→ Work to complete
Using the listing below, say how many lines have the string "Final" in them, giving the number alone.

→ Dataset extract
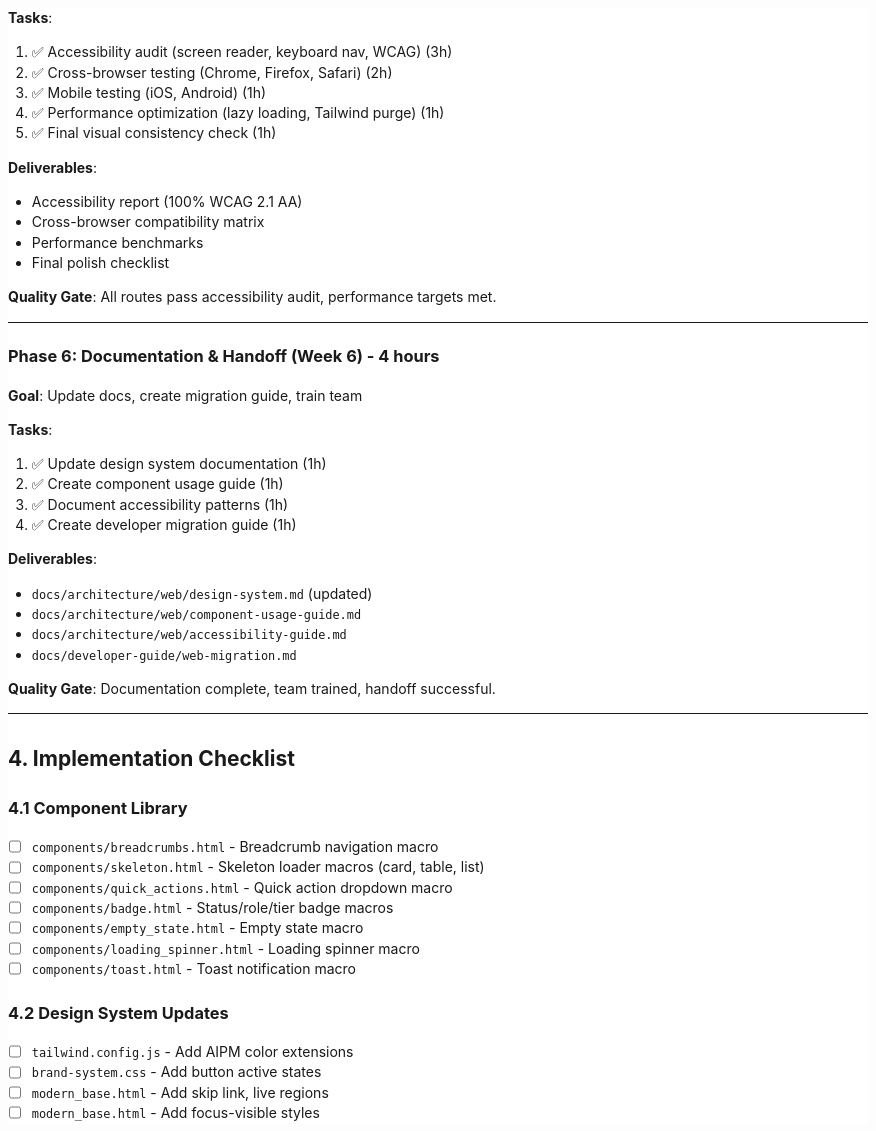 **Tasks**:
1. ✅ Accessibility audit (screen reader, keyboard nav, WCAG) (3h)
2. ✅ Cross-browser testing (Chrome, Firefox, Safari) (2h)
3. ✅ Mobile testing (iOS, Android) (1h)
4. ✅ Performance optimization (lazy loading, Tailwind purge) (1h)
5. ✅ Final visual consistency check (1h)

**Deliverables**:
- Accessibility report (100% WCAG 2.1 AA)
- Cross-browser compatibility matrix
- Performance benchmarks
- Final polish checklist

**Quality Gate**: All routes pass accessibility audit, performance targets met.

---

### Phase 6: Documentation & Handoff (Week 6) - 4 hours
**Goal**: Update docs, create migration guide, train team

**Tasks**:
1. ✅ Update design system documentation (1h)
2. ✅ Create component usage guide (1h)
3. ✅ Document accessibility patterns (1h)
4. ✅ Create developer migration guide (1h)

**Deliverables**:
- `docs/architecture/web/design-system.md` (updated)
- `docs/architecture/web/component-usage-guide.md`
- `docs/architecture/web/accessibility-guide.md`
- `docs/developer-guide/web-migration.md`

**Quality Gate**: Documentation complete, team trained, handoff successful.

---

## 4. Implementation Checklist

### 4.1 Component Library
- [ ] `components/breadcrumbs.html` - Breadcrumb navigation macro
- [ ] `components/skeleton.html` - Skeleton loader macros (card, table, list)
- [ ] `components/quick_actions.html` - Quick action dropdown macro
- [ ] `components/badge.html` - Status/role/tier badge macros
- [ ] `components/empty_state.html` - Empty state macro
- [ ] `components/loading_spinner.html` - Loading spinner macro
- [ ] `components/toast.html` - Toast notification macro

### 4.2 Design System Updates
- [ ] `tailwind.config.js` - Add AIPM color extensions
- [ ] `brand-system.css` - Add button active states
- [ ] `modern_base.html` - Add skip link, live regions
- [ ] `modern_base.html` - Add focus-visible styles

→ Written solution
2